Stars who will be backing the lessons include some of the biggest names in football such as Theo Walcott, the England and Arsenal player.
Gabby Logan, the television presenter, will help to launch a national advertising campaign. The first spot will feature footballers in schools. The aim is that the free lessons will be taught in every primary school in England by 2022.
Football clubs such as Everton already sponsor free schools and most clubs run literacy and numeracy programmes in their community.
Riley is not only an Oxford maths graduate but also presents football programmes on Sky Sports. Speaking at a pre-launch event at a north London school, Riley, a Manchester United fan, said she believed the key to creating maths stars was to make the subject fun to learn.
“My personal point of view is: do not put people off. Make it fun. I was one of the lucky ones who liked maths. I went on to study it at university,” she said.
“Numeracy for kids and adults is an issue. The reason I like these activities instead of exams is because in real life we are never under exam conditions.”
Children kick balls, do star jumps and play sport to collect data for calculations
Riley said parents should relate maths as much as possible to the real world, letting children calculate how much change they should get when out shopping or working out how much time a journey would take in the car. “Maths is about finding a way to solve a problem,” she said.
“The most difficult thing about Countdown was realising I would not get all [the answers] right all the time. You have to learn you have only 30 seconds. You can try only a few different routes in that 30 seconds. [You are] not always going to be at the top of your game.”

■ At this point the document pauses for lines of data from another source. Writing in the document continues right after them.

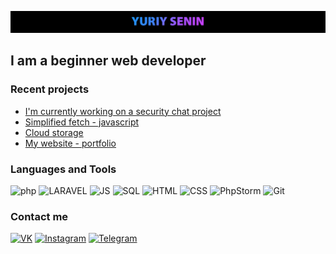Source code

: ![Header](https://github.com/Gravedd/Gravedd/blob/main/assets/1.jpg)

## I am a beginner web developer

### Recent projects
* <a href="https://github.com/Gravedd/sChat">I'm currently working on a security chat project</a>
* <a href="https://github.com/Gravedd/FetchWrapper">Simplified fetch - javascript</a>
* <a href="https://github.com/Gravedd/mycloud">Сloud storage</a>
* <a href="https://github.com/Gravedd/Portfolio">My website - portfolio</a>


### Languages and Tools
![php](https://img.shields.io/badge/-PHP-black?style=for-the-bage&logo=php&logoColor=2d8dfe)
![LARAVEL](https://img.shields.io/badge/-Laravel-black?style=for-the-bage&logo=laravel&logoColor=ff0303)
![JS](https://img.shields.io/badge/-JavaScript-black?style=for-the-bage&logo=javascript&logoColor=ffc803)
![SQL](https://img.shields.io/badge/-mySQL-black?style=for-the-bage&logo=mysql&logoColor=ff9a03)
![HTML](https://img.shields.io/badge/-HTML-black?style=for-the-bage&logo=html5&logoColor=fa9600)
![CSS](https://img.shields.io/badge/-CSS-black?style=for-the-bage&logo=css3&logoColor=0081fa)
![PhpStorm](https://img.shields.io/badge/-PhpStorm-black?style=for-the-bage&logo=phpstorm&logoColor=9124ff)
![Git](https://img.shields.io/badge/-Git-black?style=for-the-bage&logo=git&logoColor=ff303e)

### Сontact me
[![VK](https://img.shields.io/badge/-Vk-black?style=for-the-bage&logo=vk&logoColor=2059e8)](https://vk.com/Graveddd)
[![Instagram](https://img.shields.io/badge/-Instagram-black?style=for-the-bage&logo=instagram&logoColor=fc0a63)](https://www.instagram.com/gravedddd/)
[![Telegram](https://img.shields.io/badge/-Telegram-black?style=for-the-bage&logo=Telegram)](https://t.me/Graveddd)
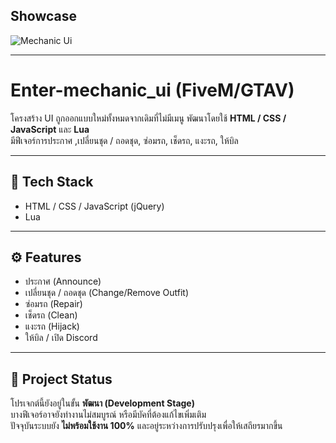 ## Showcase
![Mechanic Ui]([https://media.discordapp.net/attachments/952305663344795739/1431320422611423322/Laboxpic.png?ex=68fcfc85&is=68fbab05&hm=e3d29eab0c8e28845b05f4e983447995f0103286765d7a9db9de2523dfdc2ded&=&format=webp&quality=lossless](https://media.discordapp.net/attachments/952305663344795739/1431325774014713937/mec.png?ex=68fd0181&is=68fbb001&hm=cdbd4c5978e5bf1ae0b6ed12cbbf76e54603208f224292eb9b9605aeb6265291&=&format=webp&quality=lossless))

---

# Enter-mechanic_ui (FiveM/GTAV)

โครงสร้าง UI ถูกออกแบบใหม่ทั้งหมดจากเดิมที่ไม่มีเมนู
พัฒนาโดยใช้ **HTML / CSS / JavaScript** และ **Lua**  
มีฟีเจอร์การประกาศ ,เปลี่ยนชุด / ถอดชุด, ซ่อมรถ, เช็ดรถ, แงะรถ, ให้บิล 

---

## 🧩 Tech Stack
- HTML / CSS / JavaScript (jQuery)
- Lua

---

## ⚙️ Features 
- ประกาศ (Announce)
- เปลี่ยนชุด / ถอดชุด (Change/Remove Outfit)
- ซ่อมรถ (Repair)
- เช็ดรถ (Clean)
- แงะรถ (Hijack)
- ให้บิล / เปิด Discord

---

## 🚧 Project Status
โปรเจกต์นี้ยังอยู่ในขั้น **พัฒนา (Development Stage)**  
บางฟีเจอร์อาจยังทำงานไม่สมบูรณ์ หรือมีบัคที่ต้องแก้ไขเพิ่มเติม  
ปัจจุบันระบบยัง **ไม่พร้อมใช้งาน 100%** และอยู่ระหว่างการปรับปรุงเพื่อให้เสถียรมากขึ้น  
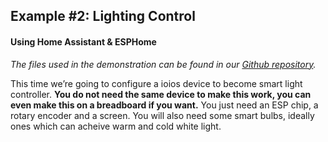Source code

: ## Example #2: Lighting Control
#### Using Home Assistant & ESPHome

*The files used in the demonstration can be found in our [Github repository](https://github.com/ioios-io/demos).*

This time we’re going to configure a ioios device to become smart light controller. **You do not need the same device to make this work, you can even make this on a breadboard if you want.** You just need an ESP chip, a rotary encoder and a screen. You will also need some smart bulbs, ideally ones which can acheive warm and cold white light.


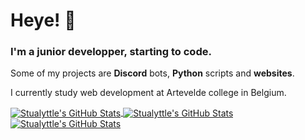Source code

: # Heye! 👋
### I'm a junior developper, starting to code.
Some of my projects are **Discord** bots, **Python** scripts and **websites**.

I currently study web development at Artevelde college in Belgium.

<a href="https://www.stualyttle.com">
  <img align="center" src="https://github-readme-stats.vercel.app/api/top-langs/?username=Stualyttle&layout=compact&bg_color=1d1f21" alt="Stualyttle's GitHub Stats"  />
</a>
<a href="https://www.stualyttle.com">
  <img align="center" src="https://github-readme-stats.vercel.app/api?username=Stualyttle&bg_color=1d1f21" alt="Stualyttle's GitHub Stats" />
</a>
<a href="https://www.stualyttle.com">
  <img align="center" src="https://github-readme-stats.vercel.app/api/wakatime?username=Stualyttle" alt="Stualyttle's GitHub Stats" />
</a>

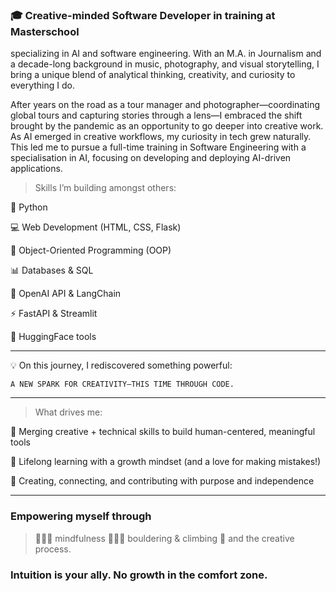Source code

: ### 🎓 Creative-minded Software Developer in training at Masterschool
specializing in AI and software engineering. With an M.A. in Journalism and a decade-long background in music, photography, and visual storytelling, I bring a unique blend of analytical thinking, creativity, and curiosity to everything I do.

After years on the road as a tour manager and photographer—coordinating global tours and capturing stories through a lens—I embraced the shift brought by the pandemic as an opportunity to go deeper into creative work. As AI emerged in creative workflows, my curiosity in tech grew naturally. This led me to pursue a full-time training in Software Engineering with a specialisation in AI, focusing on developing and deploying AI-driven applications.

> Skills I’m building amongst others:

🐍 Python

💻 Web Development (HTML, CSS, Flask)

🧱 Object-Oriented Programming (OOP)

📊 Databases & SQL

🤖 OpenAI API & LangChain

⚡ FastAPI & Streamlit

🤖 HuggingFace tools

------------------------------------------------------

💡 On this journey, I rediscovered something powerful:

`A NEW SPARK FOR CREATIVITY—THIS TIME THROUGH CODE.`

------------------------------------------------------

> What drives me:

🎯 Merging creative + technical skills to build human-centered, meaningful tools

🎯 Lifelong learning with a growth mindset (and a love for making mistakes!)

🎯 Creating, connecting, and contributing with purpose and independence

------------------------------------------------------

### Empowering myself through
> 🧘🏾‍♂️ mindfulness 
> 🧗🏾‍♂️ bouldering & climbing
> 💫 and the creative process.
### Intuition is your ally. No growth in the comfort zone.
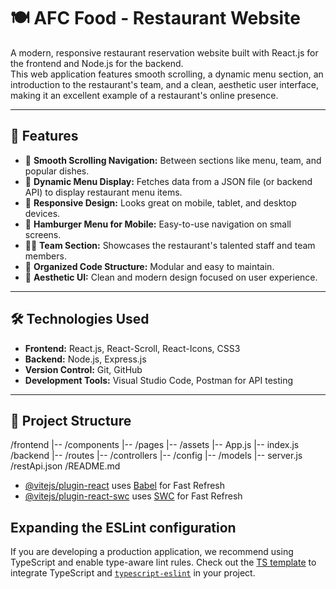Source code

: # 🍽️ AFC Food - Restaurant Website

A modern,  responsive restaurant reservation website built with React.js for the frontend and Node.js for the backend.  
This web application features smooth scrolling, a dynamic menu section, an introduction to the restaurant's team, and a clean, aesthetic user interface, making it an excellent example of a restaurant's online presence.

---

## 🚀 Features
- 🍴 **Smooth Scrolling Navigation:** Between sections like menu, team, and popular dishes.
- 📜 **Dynamic Menu Display:** Fetches data from a JSON file (or backend API) to display restaurant menu items.
- 📱 **Responsive Design:** Looks great on mobile, tablet, and desktop devices.
- 🍔 **Hamburger Menu for Mobile:** Easy-to-use navigation on small screens.
- 👨‍🍳 **Team Section:** Showcases the restaurant's talented staff and team members.
- 🔄 **Organized Code Structure:** Modular and easy to maintain.
- 🎨 **Aesthetic UI:** Clean and modern design focused on user experience.

---

## 🛠️ Technologies Used
- **Frontend:** React.js, React-Scroll, React-Icons, CSS3
- **Backend:** Node.js, Express.js
- **Version Control:** Git, GitHub
- **Development Tools:** Visual Studio Code, Postman for API testing

---

## 📂 Project Structure
/frontend
  |-- /components
  |-- /pages
  |-- /assets
  |-- App.js
  |-- index.js
/backend
  |-- /routes
  |-- /controllers
  |-- /config
  |-- /models
  |-- server.js
/restApi.json
/README.md



- [@vitejs/plugin-react](https://github.com/vitejs/vite-plugin-react/blob/main/packages/plugin-react/README.md) uses [Babel](https://babeljs.io/) for Fast Refresh
- [@vitejs/plugin-react-swc](https://github.com/vitejs/vite-plugin-react-swc) uses [SWC](https://swc.rs/) for Fast Refresh

## Expanding the ESLint configuration

If you are developing a production application, we recommend using TypeScript and enable type-aware lint rules. Check out the [TS template](https://github.com/vitejs/vite/tree/main/packages/create-vite/template-react-ts) to integrate TypeScript and [`typescript-eslint`](https://typescript-eslint.io) in your project.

Active learning has become popular in recent years. One of the first experiments was at Monkseaton High School, Tyneside, where children learnt at their desks mixed with eight-minute bursts of basketball. Based on the latest neuroscientific studies, short sharp lessons interspersed with physical activity are more effective at embedding learning, researchers found.
The lessons are different from the drilling and rote practice of Far Eastern countries such as Singapore and South Korea, which top international league tables in maths exams.
Professor Alan Smithers of Buckingham University said English pupils needed help with the subject but he was not convinced that the effect would be transformative.
“Britain’s performance at maths is pretty woeful. A lot of young people are not turned on to the subject,” he said.
“This [scheme] could motivate young boys but maths does need to be taught with a lot of practice. If lessons are just a matter of kicking balls about they may be fun but may not lead to much improvement.”
Riley also admitted that the emphasis some government ministers had placed on drilling and repetitive practice had some merit: “I had to go back and learn my times tables for Countdown. That repetitive practice gets it in there. When I was appointed to the job I bought the Countdown puzzle books and played them over and over, spotting more and more patterns.”
In another attempt to popularise maths, Riley revealed that she would be keen to see a junior version of Countdown where the contestants were schoolchildren.